RM Sotheby’s is offering a vast collection of memorabilia from double Formula 1 World Champion Graham Hill in its upcoming London sale on November 4, 2023. 

News of the event follows RM Sotheby’s sale of memorabilia from Nigel Mansell’s personal collection of memorabilia, which totalled over £2m ($2.4m) after crossing the block on October 10-11, 2023.

One of the most significant items up for grabs from the Graham Hill Collection is the British driver’s 1962 FIA Drivers’ World Champion trophy. This was presented to Hill after he won his first F1 drivers’ title in a BRM P578, and it has never previously been offered for public sale. The winning bidder is expected to pay between £25,000 and £35,000.

The auction catalogue also features Hill’s first-place trophy from the 1969 Monaco Grand Prix, which could fetch up to £50,000 ($61,000). Hill famously took five victories in the Principality during his career, earning him the nickname Mr Monaco. It is thought to be the first time a Monaco winner’s trophy has been publicly auctioned. 

Other silverware on offer includes Hill’s fastest-lap trophy from the 1965 Monaco Grand Prix  (£5000-£8000/$6100-$9470), his 1968 Mexican Grand Prix first-place trophy (£15,000-£25,000/$18,265-$30,440), the 1962 South African Grand Prix first-place trophy (£15,000-£25,000/$18,265-$30,440) and the 1972 Le Mans 24 Hours’ winner’s trophy (£20,000-£30,000/$24,350-$36,530).

Graham Hill (and later his son Damon) boasted one of the most iconic F1 helmet liveries ever created, which featured the white blades of the London Rowing Club over a dark Prussian Blue background. 

RM Sotheby’s is offering one of Hill’s Bell helmets, worn during at least 16 races between 1972 and 1974, with an estimate of £20,000-£30,000 ($24,350-$36,530). Complementing the helmet is a set of Jay Brand Nomex race-worn overalls embroidered with Hill’s name above the right chest pocket (£8000-£12,000/$9740-$14,611).
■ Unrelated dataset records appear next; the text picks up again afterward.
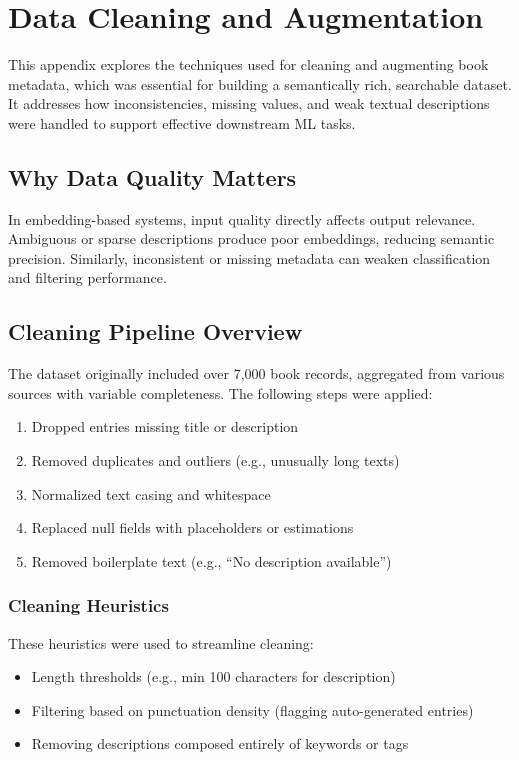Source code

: \chapter{Data Cleaning and Augmentation}
\label{appendix:data-cleaning}

This appendix explores the techniques used for cleaning and augmenting book metadata, which was essential for building a semantically rich, searchable dataset. It addresses how inconsistencies, missing values, and weak textual descriptions were handled to support effective downstream ML tasks.

\section{Why Data Quality Matters}
In embedding-based systems, input quality directly affects output relevance. Ambiguous or sparse descriptions produce poor embeddings, reducing semantic precision. Similarly, inconsistent or missing metadata can weaken classification and filtering performance.

\section{Cleaning Pipeline Overview}
The dataset originally included over 7,000 book records, aggregated from various sources with variable completeness. The following steps were applied:

\begin{enumerate}
    \item Dropped entries missing title or description
    \item Removed duplicates and outliers (e.g., unusually long texts)
    \item Normalized text casing and whitespace
    \item Replaced null fields with placeholders or estimations
    \item Removed boilerplate text (e.g., “No description available”)
\end{enumerate}

\subsection*{Cleaning Heuristics}
These heuristics were used to streamline cleaning:
\begin{itemize}
    \item Length thresholds (e.g., min 100 characters for description)
    \item Filtering based on punctuation density (flagging auto-generated entries)
    \item Removing descriptions composed entirely of keywords or tags
\end{itemize}

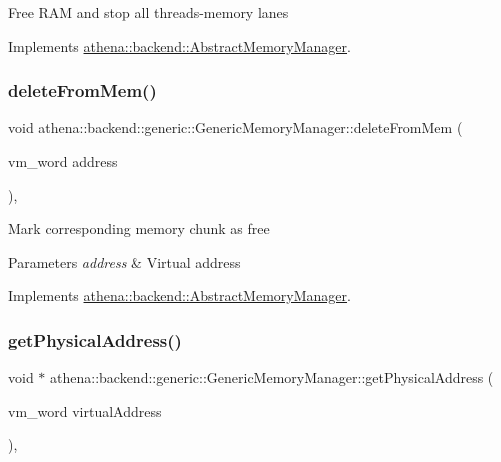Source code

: Free R\+AM and stop all threads-\/memory lanes 

Implements \mbox{\hyperlink{classathena_1_1backend_1_1_abstract_memory_manager}{athena\+::backend\+::\+Abstract\+Memory\+Manager}}.

\mbox{\label{classathena_1_1backend_1_1generic_1_1_generic_memory_manager_a2767b6c1f5887a2928b665e0c1b454c7}} 
\subsubsection{\texorpdfstring{delete\+From\+Mem()}{deleteFromMem()}}
{\footnotesize\ttfamily void athena\+::backend\+::generic\+::\+Generic\+Memory\+Manager\+::delete\+From\+Mem (\begin{DoxyParamCaption}\item[{vm\+\_\+word}]{address }\end{DoxyParamCaption})\hspace{0.3cm}{\ttfamily [override]}, {\ttfamily [virtual]}}

Mark corresponding memory chunk as free 
\begin{DoxyParams}{Parameters}
{\em address} & Virtual address \\
\hline
\end{DoxyParams}


Implements \mbox{\hyperlink{classathena_1_1backend_1_1_abstract_memory_manager_a8ffd6cf21559978f394e2e11815506b5}{athena\+::backend\+::\+Abstract\+Memory\+Manager}}.

\mbox{\label{classathena_1_1backend_1_1generic_1_1_generic_memory_manager_a7f3dacb56bd95b837910441d0aef1dd8}} 
\subsubsection{\texorpdfstring{get\+Physical\+Address()}{getPhysicalAddress()}}
{\footnotesize\ttfamily void $\ast$ athena\+::backend\+::generic\+::\+Generic\+Memory\+Manager\+::get\+Physical\+Address (\begin{DoxyParamCaption}\item[{vm\+\_\+word}]{virtual\+Address }\end{DoxyParamCaption})\hspace{0.3cm}{\ttfamily [override]}, {\ttfamily [virtual]}}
Hill remains the only driver in history to clinch motor sport’s elusive Triple Crown, which comprises victories at the Monaco Grand Prix, Le Mans 24 Hours and Indy 500. There’s little Indy 500 memorabilia in the catalogue, aside from Hill’s winner’s cheque from 1966, which was written out for $12,500 – about $120,000 in today’s money. The cheque bears a pre-auction estimate of £250-£400 ($304-$487).